_Stored items:_
........

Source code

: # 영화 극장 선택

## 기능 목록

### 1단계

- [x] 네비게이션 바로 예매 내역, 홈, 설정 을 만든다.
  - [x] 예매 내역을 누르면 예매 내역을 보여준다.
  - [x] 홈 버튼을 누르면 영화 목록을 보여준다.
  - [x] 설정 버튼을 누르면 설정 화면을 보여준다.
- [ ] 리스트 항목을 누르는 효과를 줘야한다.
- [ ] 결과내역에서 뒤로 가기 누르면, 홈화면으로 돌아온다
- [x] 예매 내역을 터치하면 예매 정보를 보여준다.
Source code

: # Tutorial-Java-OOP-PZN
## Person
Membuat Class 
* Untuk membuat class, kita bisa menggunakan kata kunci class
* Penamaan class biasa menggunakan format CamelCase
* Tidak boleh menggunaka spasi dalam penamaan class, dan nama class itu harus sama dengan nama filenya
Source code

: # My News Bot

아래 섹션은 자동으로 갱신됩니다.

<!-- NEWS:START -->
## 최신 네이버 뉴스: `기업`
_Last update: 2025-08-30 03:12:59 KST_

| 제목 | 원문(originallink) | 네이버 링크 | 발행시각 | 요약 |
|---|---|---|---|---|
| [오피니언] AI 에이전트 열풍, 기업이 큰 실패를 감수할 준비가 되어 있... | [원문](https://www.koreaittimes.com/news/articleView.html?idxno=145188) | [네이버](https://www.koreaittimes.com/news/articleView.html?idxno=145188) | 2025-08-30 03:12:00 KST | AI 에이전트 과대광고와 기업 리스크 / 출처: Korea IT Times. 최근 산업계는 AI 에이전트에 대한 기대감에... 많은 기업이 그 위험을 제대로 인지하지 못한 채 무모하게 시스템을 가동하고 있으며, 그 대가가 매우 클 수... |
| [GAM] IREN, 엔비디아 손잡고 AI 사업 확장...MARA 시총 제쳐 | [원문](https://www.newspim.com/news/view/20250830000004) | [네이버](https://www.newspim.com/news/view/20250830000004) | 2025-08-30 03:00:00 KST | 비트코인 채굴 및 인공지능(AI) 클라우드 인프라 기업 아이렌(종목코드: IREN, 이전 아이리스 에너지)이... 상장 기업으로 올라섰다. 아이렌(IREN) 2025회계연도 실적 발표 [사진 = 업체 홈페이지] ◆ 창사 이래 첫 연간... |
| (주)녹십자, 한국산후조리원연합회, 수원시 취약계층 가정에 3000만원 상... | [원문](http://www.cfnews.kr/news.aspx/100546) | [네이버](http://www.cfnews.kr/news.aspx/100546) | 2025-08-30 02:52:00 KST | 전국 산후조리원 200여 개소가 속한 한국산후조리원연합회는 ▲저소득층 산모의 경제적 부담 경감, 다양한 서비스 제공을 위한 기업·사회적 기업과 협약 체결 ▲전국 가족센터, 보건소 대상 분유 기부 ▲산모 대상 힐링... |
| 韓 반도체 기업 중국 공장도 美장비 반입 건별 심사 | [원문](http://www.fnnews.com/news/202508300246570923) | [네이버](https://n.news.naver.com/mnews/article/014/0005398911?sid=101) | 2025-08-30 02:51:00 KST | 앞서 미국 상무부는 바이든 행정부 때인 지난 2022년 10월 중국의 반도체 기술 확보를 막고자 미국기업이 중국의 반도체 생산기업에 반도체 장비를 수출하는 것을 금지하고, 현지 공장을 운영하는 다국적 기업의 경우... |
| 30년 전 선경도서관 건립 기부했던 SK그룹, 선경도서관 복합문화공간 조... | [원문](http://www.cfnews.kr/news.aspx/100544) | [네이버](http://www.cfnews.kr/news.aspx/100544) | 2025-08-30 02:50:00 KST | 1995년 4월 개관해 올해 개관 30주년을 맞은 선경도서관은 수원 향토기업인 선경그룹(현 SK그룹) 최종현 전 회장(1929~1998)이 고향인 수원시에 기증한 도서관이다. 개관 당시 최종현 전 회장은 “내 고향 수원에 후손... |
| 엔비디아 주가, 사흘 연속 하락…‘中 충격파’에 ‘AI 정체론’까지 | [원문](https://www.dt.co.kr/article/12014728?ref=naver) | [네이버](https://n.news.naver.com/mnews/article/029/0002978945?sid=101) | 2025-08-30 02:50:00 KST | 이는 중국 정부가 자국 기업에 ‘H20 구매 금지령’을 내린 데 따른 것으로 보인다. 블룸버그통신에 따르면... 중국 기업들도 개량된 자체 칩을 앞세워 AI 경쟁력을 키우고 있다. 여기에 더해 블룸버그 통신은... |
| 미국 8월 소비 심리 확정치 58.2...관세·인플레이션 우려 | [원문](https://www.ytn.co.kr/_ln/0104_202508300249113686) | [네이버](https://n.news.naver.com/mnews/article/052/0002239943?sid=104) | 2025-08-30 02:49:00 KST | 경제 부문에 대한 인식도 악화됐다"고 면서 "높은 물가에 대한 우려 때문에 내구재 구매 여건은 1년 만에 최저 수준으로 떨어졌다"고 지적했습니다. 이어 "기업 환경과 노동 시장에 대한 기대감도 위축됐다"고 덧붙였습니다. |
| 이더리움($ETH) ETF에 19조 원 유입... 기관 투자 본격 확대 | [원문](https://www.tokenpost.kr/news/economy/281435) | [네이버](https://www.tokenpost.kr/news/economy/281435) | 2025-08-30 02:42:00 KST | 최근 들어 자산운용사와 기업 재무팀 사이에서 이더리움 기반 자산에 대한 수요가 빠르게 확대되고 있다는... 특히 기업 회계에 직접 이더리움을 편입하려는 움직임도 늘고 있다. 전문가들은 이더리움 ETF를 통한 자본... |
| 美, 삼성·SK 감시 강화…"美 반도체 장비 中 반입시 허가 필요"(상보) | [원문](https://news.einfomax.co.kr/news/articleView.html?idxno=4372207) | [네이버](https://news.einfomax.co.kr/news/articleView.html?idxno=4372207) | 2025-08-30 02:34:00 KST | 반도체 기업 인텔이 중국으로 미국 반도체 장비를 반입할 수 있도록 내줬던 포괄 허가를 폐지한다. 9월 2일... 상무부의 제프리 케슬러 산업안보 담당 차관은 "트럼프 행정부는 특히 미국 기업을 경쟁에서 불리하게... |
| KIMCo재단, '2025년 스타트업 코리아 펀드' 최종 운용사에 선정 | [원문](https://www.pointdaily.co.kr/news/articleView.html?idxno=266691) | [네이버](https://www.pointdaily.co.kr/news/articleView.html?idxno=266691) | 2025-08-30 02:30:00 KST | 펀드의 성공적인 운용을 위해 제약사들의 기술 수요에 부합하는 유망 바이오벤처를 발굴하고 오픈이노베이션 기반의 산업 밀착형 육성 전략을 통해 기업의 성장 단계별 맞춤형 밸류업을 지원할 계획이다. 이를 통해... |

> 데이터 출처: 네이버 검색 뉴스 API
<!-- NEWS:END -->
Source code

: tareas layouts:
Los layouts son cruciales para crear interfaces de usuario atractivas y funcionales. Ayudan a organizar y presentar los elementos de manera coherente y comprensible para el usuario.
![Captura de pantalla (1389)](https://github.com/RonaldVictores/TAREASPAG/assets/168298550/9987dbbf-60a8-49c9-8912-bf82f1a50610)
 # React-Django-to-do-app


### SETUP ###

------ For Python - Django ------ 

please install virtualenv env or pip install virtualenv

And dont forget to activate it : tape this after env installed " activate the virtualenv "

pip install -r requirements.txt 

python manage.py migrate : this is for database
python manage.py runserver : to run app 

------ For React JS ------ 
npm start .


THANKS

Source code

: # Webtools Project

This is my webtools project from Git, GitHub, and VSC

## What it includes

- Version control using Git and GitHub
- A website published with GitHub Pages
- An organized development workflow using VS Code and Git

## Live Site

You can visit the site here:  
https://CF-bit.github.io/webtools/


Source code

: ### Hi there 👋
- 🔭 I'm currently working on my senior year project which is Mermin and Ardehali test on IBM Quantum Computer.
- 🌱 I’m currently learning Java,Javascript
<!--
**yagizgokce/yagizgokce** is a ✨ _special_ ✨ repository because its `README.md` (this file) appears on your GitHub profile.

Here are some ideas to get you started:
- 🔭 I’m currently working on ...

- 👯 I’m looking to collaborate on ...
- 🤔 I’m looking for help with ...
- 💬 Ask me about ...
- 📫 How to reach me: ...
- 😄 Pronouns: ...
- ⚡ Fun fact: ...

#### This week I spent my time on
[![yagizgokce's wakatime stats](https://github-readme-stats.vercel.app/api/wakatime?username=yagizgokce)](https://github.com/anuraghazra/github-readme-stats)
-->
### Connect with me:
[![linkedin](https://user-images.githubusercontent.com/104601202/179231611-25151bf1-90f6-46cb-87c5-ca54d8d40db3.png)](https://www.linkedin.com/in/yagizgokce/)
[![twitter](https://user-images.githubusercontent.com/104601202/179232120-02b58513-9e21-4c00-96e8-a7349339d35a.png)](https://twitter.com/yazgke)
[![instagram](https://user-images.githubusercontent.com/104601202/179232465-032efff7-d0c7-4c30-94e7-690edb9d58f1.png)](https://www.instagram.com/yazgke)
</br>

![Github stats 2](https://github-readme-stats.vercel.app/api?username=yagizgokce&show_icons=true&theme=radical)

........

_What is being asked:_ I'd like the lines above from the one with "- [x] 예매 내역을 터치하면 예매 정보를 보여준다." up to and including the one with "수원에 후손... |" copied exactly, with no other lines.

_Written response:_
- [x] 예매 내역을 터치하면 예매 정보를 보여준다.
Source code

: # Tutorial-Java-OOP-PZN
## Person
Membuat Class 
* Untuk membuat class, kita bisa menggunakan kata kunci class
* Penamaan class biasa menggunakan format CamelCase
* Tidak boleh menggunaka spasi dalam penamaan class, dan nama class itu harus sama dengan nama filenya
Source code

: # My News Bot

아래 섹션은 자동으로 갱신됩니다.

<!-- NEWS:START -->
## 최신 네이버 뉴스: `기업`
_Last update: 2025-08-30 03:12:59 KST_

| 제목 | 원문(originallink) | 네이버 링크 | 발행시각 | 요약 |
|---|---|---|---|---|
| [오피니언] AI 에이전트 열풍, 기업이 큰 실패를 감수할 준비가 되어 있... | [원문](https://www.koreaittimes.com/news/articleView.html?idxno=145188) | [네이버](https://www.koreaittimes.com/news/articleView.html?idxno=145188) | 2025-08-30 03:12:00 KST | AI 에이전트 과대광고와 기업 리스크 / 출처: Korea IT Times. 최근 산업계는 AI 에이전트에 대한 기대감에... 많은 기업이 그 위험을 제대로 인지하지 못한 채 무모하게 시스템을 가동하고 있으며, 그 대가가 매우 클 수... |
| [GAM] IREN, 엔비디아 손잡고 AI 사업 확장...MARA 시총 제쳐 | [원문](https://www.newspim.com/news/view/20250830000004) | [네이버](https://www.newspim.com/news/view/20250830000004) | 2025-08-30 03:00:00 KST | 비트코인 채굴 및 인공지능(AI) 클라우드 인프라 기업 아이렌(종목코드: IREN, 이전 아이리스 에너지)이... 상장 기업으로 올라섰다. 아이렌(IREN) 2025회계연도 실적 발표 [사진 = 업체 홈페이지] ◆ 창사 이래 첫 연간... |
| (주)녹십자, 한국산후조리원연합회, 수원시 취약계층 가정에 3000만원 상... | [원문](http://www.cfnews.kr/news.aspx/100546) | [네이버](http://www.cfnews.kr/news.aspx/100546) | 2025-08-30 02:52:00 KST | 전국 산후조리원 200여 개소가 속한 한국산후조리원연합회는 ▲저소득층 산모의 경제적 부담 경감, 다양한 서비스 제공을 위한 기업·사회적 기업과 협약 체결 ▲전국 가족센터, 보건소 대상 분유 기부 ▲산모 대상 힐링... |
| 韓 반도체 기업 중국 공장도 美장비 반입 건별 심사 | [원문](http://www.fnnews.com/news/202508300246570923) | [네이버](https://n.news.naver.com/mnews/article/014/0005398911?sid=101) | 2025-08-30 02:51:00 KST | 앞서 미국 상무부는 바이든 행정부 때인 지난 2022년 10월 중국의 반도체 기술 확보를 막고자 미국기업이 중국의 반도체 생산기업에 반도체 장비를 수출하는 것을 금지하고, 현지 공장을 운영하는 다국적 기업의 경우... |
| 30년 전 선경도서관 건립 기부했던 SK그룹, 선경도서관 복합문화공간 조... | [원문](http://www.cfnews.kr/news.aspx/100544) | [네이버](http://www.cfnews.kr/news.aspx/100544) | 2025-08-30 02:50:00 KST | 1995년 4월 개관해 올해 개관 30주년을 맞은 선경도서관은 수원 향토기업인 선경그룹(현 SK그룹) 최종현 전 회장(1929~1998)이 고향인 수원시에 기증한 도서관이다. 개관 당시 최종현 전 회장은 “내 고향 수원에 후손... |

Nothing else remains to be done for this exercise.